◆ WHAT TO PRODUCE ◆
Look over the material for the string "random". Copy every line where it turns up.

◆ WORKING DATA ◆
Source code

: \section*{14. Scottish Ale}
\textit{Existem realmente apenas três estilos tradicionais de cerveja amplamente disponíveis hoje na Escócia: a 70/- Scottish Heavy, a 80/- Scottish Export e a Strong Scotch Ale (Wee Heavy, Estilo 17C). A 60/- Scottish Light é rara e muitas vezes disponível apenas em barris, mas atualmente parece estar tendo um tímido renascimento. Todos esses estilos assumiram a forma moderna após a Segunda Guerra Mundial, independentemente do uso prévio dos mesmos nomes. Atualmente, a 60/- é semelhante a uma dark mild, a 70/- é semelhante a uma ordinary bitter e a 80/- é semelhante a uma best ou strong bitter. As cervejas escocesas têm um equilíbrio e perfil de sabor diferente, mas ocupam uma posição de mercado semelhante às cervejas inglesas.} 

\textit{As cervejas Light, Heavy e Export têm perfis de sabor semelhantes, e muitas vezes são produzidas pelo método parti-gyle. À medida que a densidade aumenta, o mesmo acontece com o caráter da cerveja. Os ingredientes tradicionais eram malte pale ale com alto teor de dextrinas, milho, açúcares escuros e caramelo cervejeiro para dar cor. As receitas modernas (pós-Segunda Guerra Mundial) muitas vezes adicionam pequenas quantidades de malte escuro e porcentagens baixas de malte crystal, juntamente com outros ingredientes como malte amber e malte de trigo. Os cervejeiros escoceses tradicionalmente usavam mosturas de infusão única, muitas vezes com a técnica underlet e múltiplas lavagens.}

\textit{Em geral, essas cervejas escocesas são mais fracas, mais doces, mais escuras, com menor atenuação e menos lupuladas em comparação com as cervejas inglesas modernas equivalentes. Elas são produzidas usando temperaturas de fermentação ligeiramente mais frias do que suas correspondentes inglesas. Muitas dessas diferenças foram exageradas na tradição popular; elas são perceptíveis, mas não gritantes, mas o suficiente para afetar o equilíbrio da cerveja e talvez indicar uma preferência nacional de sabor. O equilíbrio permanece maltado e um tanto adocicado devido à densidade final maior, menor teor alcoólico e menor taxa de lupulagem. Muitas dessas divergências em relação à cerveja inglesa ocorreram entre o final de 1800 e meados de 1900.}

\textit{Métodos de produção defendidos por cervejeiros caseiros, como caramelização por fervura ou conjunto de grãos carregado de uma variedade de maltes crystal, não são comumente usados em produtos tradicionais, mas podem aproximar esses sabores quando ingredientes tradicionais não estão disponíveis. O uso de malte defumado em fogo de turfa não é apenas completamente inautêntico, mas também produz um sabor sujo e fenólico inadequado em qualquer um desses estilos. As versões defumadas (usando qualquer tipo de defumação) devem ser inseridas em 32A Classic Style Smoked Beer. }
...
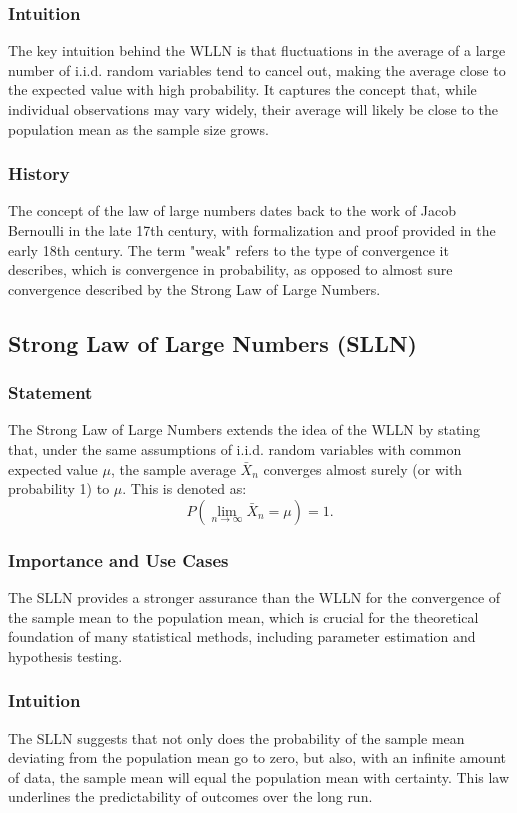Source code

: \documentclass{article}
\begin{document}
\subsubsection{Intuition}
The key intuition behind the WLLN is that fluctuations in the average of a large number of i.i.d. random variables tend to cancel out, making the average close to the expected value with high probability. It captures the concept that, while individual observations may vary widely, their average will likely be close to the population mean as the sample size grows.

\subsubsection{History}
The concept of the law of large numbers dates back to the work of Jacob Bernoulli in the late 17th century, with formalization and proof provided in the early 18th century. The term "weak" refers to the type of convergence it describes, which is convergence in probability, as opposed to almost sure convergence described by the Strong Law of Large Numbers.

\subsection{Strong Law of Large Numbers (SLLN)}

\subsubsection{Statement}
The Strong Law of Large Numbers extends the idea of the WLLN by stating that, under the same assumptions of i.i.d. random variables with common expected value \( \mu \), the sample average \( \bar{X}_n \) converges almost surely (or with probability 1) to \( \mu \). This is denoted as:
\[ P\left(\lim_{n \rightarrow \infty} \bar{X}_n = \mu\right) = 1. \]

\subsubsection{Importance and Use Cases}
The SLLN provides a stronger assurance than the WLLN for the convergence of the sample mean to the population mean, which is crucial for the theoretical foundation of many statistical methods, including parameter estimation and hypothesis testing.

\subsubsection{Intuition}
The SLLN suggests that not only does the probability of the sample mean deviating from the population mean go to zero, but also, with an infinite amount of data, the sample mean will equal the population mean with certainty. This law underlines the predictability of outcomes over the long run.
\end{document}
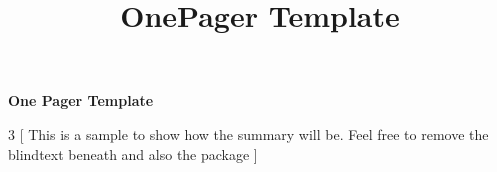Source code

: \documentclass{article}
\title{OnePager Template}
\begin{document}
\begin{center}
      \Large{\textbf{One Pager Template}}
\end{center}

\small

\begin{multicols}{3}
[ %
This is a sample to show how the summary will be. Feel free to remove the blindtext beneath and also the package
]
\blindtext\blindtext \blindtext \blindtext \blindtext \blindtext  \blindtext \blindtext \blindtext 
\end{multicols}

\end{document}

◆ ANSWER TO THIS TASK ◆
The key intuition behind the WLLN is that fluctuations in the average of a large number of i.i.d. random variables tend to cancel out, making the average close to the expected value with high probability. It captures the concept that, while individual observations may vary widely, their average will likely be close to the population mean as the sample size grows.
The Strong Law of Large Numbers extends the idea of the WLLN by stating that, under the same assumptions of i.i.d. random variables with common expected value \( \mu \), the sample average \( \bar{X}_n \) converges almost surely (or with probability 1) to \( \mu \). This is denoted as:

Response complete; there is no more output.